October 14, 2010
Morris Library hosting forum on copyright issues
CARBONDALE, Ill. -- Copyright law and practice are sometimes confusing and complex issues that have major significance to many, particularly in a university community. An event this month at Southern Illinois University Carbondale explores copyright and how it affects the world of education.
Morris Library is hosting a forum, “Protection or Promotion: Copyright in the University,” at 10 a.m. on Wednesday, Oct. 20, in the John C. Guyon Auditorium. The event, addressing issues and concerns and answering questions, is free and the public is welcome.
Experts Dwayne Buttler and Greg Grossmeier will discuss what copyrights do and don’t allow, how to maximize access to and the use of research, the relationship between copyrights and Open Access and much more. Open Access makes research, ideas and creative works available for people to access without financial barriers. Essentially, it offers online availability of documents and data to anyone with the goal of advancing scholarship by sharing knowledge and research.
Copyright has a strong influence on much of the campus community. It determines what faculty members can use, whether in the classroom, online or even on their own websites. Moreover, copyright plays a role in the distribution of research around the world to other researchers and to students.

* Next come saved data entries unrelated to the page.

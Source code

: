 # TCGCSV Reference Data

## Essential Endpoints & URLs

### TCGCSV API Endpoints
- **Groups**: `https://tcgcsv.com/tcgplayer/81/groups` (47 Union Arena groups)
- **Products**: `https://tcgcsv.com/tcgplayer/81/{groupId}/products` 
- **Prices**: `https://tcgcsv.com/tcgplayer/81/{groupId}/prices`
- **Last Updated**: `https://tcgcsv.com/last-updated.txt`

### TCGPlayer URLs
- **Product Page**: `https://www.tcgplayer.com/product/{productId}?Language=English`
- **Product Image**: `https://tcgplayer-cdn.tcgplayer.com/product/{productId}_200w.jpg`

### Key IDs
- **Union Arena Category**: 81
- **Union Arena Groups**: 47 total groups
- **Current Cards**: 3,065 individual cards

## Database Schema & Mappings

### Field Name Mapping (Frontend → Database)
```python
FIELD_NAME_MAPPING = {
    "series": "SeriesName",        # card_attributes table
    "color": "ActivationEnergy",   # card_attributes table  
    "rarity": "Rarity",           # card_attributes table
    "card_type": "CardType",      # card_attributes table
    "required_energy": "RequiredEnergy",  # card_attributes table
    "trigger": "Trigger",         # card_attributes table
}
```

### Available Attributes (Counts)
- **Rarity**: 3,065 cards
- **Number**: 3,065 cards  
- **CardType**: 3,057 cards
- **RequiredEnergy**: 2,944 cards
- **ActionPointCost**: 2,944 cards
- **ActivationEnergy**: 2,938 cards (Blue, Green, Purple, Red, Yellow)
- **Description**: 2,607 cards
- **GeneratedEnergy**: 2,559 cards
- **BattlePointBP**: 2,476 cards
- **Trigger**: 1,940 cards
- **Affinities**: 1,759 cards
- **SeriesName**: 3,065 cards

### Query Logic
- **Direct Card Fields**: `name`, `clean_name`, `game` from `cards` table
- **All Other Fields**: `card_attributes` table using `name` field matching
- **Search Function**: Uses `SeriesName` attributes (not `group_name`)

For students, copyright can restrict their access to some materials and how they can use materials others create.
Buttler is the first Evelyn J. Schneider Endowed Chair for Scholarly Communication at the University of Louisville, where he is a professor in University Libraries. His areas of study and expertise include the relationship of copyright law and licensing to university activities and teaching as well as to the teaching and scholarly communication mission of the library.
Grossmeier is the copyright specialist at the University of Michigan at Ann Arbor’s library where he advises faculty, staff and students about copyright and other publishing questions. He is also a fellow at Creative Commons, an organization providing free licenses allowing researchers to decide which rights they will retain as authors in keeping with copyright law and how others can use their work. He is a frequent consultant regarding open educational resources and the Free/Libre Open Source Software community.
The Morris Library forum occurs during the international commemoration of Open Access Week, an event running Oct. 18-22 this year. Open Access Week highlights the benefits of Open Access and provides researchers and authors the opportunity to share experiences with one another.